**Try it:** Only a number is expected: how many lines in the data below contain the word "工作目录已清理".

Records from a dataset
=-=-=
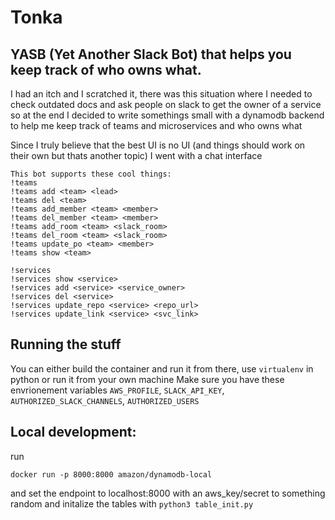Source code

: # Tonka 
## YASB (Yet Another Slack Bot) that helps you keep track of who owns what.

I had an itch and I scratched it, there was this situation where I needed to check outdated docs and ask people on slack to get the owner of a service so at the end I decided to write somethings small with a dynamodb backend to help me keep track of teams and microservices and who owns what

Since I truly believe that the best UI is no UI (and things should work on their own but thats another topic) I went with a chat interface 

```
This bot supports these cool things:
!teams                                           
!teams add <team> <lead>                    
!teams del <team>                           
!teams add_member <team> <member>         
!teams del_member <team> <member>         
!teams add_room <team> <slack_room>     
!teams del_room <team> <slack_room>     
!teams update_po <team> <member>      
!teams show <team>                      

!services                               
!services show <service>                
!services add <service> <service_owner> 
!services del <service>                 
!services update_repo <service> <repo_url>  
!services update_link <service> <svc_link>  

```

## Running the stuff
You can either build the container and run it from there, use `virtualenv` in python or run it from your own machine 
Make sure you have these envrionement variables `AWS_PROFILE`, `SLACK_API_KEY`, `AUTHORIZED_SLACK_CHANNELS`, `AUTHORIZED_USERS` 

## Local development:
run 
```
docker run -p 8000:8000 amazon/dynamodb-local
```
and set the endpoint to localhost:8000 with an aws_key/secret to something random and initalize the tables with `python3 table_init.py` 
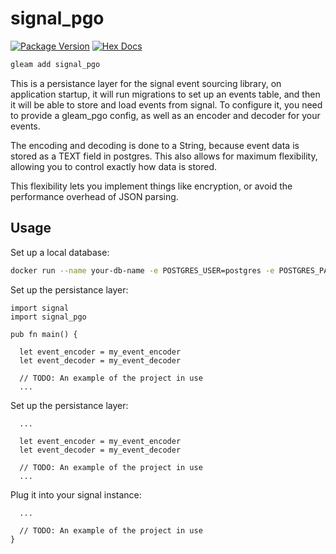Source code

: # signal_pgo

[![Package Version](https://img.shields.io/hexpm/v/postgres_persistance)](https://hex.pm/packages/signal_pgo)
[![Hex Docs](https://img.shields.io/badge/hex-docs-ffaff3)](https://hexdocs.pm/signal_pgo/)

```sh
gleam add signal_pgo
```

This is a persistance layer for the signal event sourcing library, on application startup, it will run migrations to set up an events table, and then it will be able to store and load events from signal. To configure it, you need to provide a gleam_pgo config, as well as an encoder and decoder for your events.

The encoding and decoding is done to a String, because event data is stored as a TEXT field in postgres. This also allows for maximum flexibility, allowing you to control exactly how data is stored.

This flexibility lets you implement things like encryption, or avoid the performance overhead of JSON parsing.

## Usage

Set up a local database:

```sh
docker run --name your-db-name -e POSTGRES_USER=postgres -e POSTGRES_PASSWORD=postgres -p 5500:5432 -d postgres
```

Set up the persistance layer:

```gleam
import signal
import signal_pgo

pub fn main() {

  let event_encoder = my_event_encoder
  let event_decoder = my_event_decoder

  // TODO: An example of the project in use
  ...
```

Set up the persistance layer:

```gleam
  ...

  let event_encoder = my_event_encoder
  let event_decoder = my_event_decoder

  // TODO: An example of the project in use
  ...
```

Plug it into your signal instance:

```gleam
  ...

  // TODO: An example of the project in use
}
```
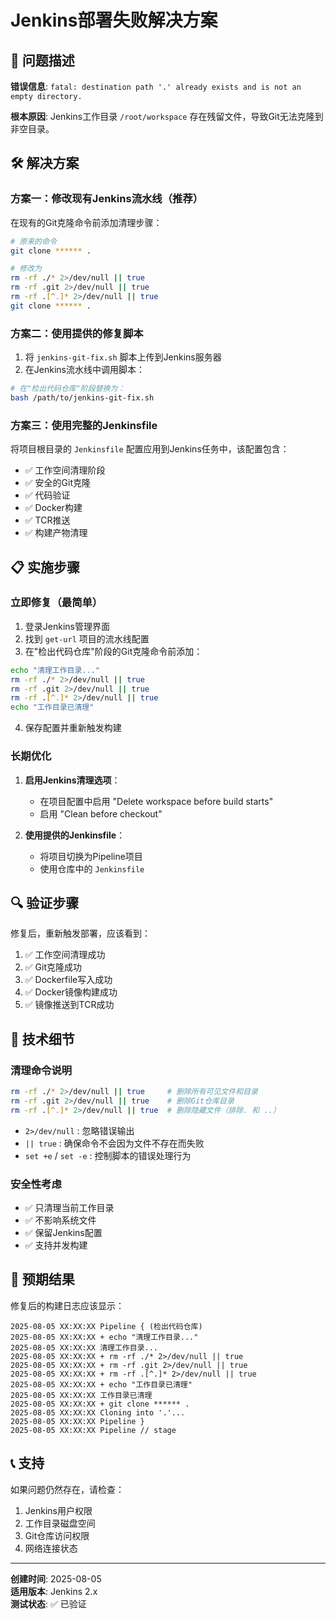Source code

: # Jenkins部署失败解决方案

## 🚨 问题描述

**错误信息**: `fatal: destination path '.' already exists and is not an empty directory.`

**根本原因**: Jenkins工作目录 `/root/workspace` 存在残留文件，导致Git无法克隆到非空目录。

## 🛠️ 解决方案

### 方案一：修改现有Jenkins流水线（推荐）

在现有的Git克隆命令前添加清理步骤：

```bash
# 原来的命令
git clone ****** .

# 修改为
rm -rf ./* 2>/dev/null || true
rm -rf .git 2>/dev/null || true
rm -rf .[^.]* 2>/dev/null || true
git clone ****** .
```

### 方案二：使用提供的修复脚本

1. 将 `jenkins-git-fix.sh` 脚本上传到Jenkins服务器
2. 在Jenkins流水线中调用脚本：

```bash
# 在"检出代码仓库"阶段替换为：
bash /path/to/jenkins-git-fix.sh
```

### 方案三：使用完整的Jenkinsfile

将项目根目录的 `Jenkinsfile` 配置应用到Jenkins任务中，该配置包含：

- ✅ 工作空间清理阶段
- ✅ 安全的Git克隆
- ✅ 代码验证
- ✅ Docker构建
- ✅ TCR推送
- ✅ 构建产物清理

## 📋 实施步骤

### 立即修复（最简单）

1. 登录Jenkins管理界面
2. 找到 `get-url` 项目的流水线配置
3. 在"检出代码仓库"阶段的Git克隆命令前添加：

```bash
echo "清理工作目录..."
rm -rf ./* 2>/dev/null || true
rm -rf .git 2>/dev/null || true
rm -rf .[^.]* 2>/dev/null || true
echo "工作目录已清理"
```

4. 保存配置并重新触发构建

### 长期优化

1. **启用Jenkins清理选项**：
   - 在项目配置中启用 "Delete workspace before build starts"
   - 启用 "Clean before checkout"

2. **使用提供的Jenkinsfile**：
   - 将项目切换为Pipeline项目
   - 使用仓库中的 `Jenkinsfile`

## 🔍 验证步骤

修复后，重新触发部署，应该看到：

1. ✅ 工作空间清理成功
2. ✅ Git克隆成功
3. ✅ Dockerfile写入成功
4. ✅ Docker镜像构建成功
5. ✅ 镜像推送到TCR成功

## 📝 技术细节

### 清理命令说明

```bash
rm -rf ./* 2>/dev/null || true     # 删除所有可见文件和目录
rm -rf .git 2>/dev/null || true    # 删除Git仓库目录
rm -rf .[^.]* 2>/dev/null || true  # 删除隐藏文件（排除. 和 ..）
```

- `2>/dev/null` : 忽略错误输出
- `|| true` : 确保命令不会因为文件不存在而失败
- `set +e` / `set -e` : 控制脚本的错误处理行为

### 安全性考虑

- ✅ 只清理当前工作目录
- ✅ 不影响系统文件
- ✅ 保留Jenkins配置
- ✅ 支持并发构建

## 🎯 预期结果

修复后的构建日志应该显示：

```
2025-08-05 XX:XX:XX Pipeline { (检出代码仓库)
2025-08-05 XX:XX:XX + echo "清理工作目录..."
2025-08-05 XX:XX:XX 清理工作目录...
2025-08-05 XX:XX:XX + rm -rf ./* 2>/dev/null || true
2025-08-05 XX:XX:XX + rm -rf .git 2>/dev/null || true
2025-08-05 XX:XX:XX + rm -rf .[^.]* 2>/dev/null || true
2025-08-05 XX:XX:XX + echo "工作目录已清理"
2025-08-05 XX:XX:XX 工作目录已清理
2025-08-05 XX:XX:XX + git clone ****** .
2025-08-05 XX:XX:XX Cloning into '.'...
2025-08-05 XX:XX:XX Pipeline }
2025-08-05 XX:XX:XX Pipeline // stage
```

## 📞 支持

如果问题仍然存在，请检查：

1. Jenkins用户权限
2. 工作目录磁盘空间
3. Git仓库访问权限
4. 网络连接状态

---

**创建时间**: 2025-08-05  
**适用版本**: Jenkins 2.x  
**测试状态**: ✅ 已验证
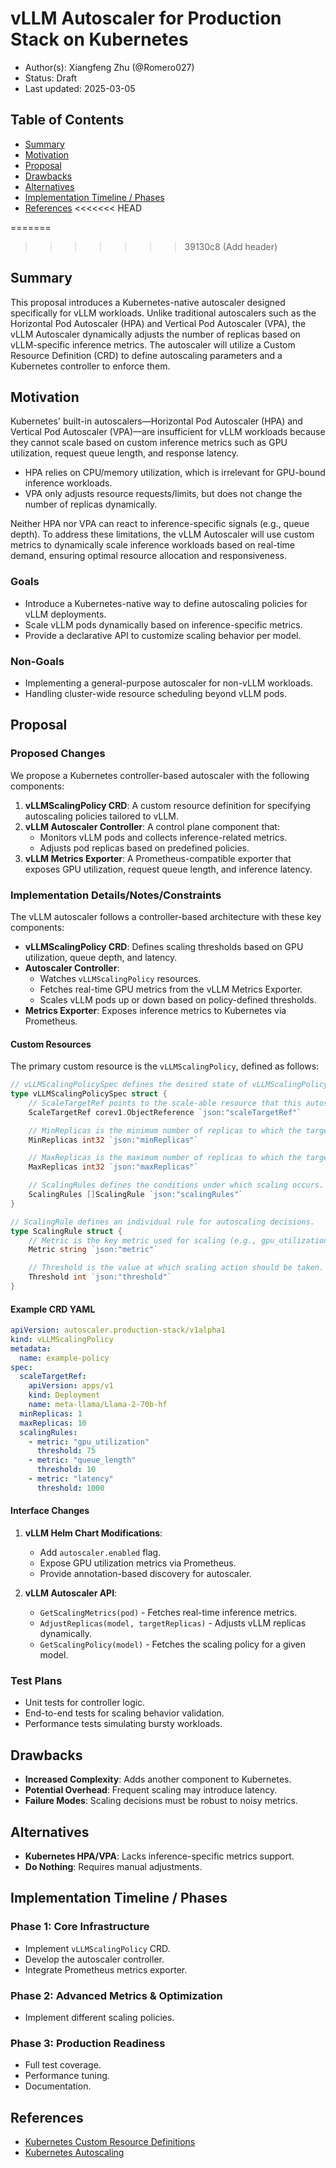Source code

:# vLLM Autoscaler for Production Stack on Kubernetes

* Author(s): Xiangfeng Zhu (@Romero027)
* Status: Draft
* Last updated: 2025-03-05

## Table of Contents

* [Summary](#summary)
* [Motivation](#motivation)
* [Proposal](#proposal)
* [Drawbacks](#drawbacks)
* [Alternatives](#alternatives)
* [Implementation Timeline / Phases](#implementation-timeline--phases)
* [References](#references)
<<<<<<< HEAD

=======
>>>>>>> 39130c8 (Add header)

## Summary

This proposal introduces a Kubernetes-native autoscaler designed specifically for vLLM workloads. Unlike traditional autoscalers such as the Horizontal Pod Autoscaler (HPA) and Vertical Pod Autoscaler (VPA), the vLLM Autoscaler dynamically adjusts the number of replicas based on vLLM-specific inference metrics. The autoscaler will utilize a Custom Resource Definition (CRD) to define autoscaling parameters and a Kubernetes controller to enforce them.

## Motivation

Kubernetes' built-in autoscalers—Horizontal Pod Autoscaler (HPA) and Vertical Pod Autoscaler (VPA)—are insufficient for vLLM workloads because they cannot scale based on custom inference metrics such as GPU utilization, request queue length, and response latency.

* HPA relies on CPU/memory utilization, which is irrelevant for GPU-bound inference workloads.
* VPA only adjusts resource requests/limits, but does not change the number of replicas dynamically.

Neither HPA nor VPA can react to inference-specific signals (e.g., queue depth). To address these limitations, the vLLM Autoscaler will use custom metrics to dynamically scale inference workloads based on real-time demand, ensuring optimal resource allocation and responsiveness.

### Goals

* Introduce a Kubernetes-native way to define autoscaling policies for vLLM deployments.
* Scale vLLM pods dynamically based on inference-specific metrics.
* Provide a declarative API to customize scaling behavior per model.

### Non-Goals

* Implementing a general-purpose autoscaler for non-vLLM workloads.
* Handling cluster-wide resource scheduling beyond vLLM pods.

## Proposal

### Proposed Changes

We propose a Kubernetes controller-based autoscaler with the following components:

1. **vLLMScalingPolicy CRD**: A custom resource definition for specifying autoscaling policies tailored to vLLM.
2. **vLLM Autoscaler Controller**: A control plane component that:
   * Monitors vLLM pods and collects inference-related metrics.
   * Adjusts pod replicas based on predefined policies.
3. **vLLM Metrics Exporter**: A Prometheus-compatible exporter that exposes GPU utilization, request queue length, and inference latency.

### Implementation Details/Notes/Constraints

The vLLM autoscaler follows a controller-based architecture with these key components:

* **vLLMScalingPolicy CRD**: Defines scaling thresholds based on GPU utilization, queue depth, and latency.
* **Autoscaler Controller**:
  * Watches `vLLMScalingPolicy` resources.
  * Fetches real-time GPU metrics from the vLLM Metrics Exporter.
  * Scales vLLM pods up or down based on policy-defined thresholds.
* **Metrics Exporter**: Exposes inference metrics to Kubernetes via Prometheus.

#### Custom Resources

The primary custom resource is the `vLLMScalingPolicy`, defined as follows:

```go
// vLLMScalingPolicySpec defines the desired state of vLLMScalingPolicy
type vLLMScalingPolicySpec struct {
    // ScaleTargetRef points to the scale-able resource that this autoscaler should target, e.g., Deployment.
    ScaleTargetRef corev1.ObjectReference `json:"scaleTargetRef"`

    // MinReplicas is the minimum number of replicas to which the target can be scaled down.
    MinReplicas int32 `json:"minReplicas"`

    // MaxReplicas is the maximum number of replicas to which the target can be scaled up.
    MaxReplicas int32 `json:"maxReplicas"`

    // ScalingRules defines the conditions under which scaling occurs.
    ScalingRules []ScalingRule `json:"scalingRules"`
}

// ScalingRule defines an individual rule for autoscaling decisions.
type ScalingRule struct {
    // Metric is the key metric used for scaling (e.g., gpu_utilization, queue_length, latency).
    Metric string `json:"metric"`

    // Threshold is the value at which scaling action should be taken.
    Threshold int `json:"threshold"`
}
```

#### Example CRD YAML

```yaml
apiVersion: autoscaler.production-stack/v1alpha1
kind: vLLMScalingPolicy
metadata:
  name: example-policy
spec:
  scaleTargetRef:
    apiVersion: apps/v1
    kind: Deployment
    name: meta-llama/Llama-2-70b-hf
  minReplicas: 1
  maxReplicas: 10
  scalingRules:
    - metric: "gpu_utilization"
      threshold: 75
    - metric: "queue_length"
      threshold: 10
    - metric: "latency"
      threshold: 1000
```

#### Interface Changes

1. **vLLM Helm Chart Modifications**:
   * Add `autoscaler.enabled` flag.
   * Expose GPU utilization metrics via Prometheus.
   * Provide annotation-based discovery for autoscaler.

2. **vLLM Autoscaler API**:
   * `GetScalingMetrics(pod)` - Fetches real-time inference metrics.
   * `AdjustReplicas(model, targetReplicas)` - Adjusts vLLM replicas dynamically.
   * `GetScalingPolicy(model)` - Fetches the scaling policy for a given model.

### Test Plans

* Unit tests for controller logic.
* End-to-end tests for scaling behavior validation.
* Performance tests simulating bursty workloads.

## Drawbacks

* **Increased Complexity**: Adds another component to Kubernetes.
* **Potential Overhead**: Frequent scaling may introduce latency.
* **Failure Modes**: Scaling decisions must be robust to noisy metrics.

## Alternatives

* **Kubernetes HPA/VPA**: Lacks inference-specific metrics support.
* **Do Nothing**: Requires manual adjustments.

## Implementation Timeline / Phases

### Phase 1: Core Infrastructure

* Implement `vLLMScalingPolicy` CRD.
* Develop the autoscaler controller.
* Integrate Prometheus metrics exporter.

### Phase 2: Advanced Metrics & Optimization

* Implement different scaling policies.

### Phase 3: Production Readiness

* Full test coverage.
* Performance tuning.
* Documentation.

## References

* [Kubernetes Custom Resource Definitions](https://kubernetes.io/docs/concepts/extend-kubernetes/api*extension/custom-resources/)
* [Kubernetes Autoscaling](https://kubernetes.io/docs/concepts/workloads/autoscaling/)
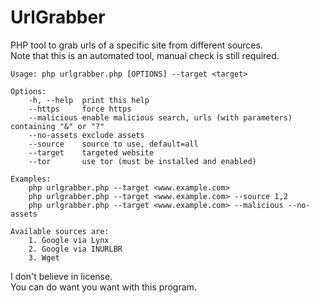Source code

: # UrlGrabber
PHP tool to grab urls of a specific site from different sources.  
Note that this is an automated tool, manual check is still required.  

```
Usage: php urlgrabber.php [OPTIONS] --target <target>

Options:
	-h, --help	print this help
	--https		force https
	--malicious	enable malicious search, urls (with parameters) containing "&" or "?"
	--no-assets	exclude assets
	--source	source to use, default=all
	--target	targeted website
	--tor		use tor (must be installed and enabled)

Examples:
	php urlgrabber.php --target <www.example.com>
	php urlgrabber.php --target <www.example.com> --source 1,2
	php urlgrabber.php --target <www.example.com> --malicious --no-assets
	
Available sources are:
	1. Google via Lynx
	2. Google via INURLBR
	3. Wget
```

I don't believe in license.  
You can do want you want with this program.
=-=-=
**Solution for this exercise:** 3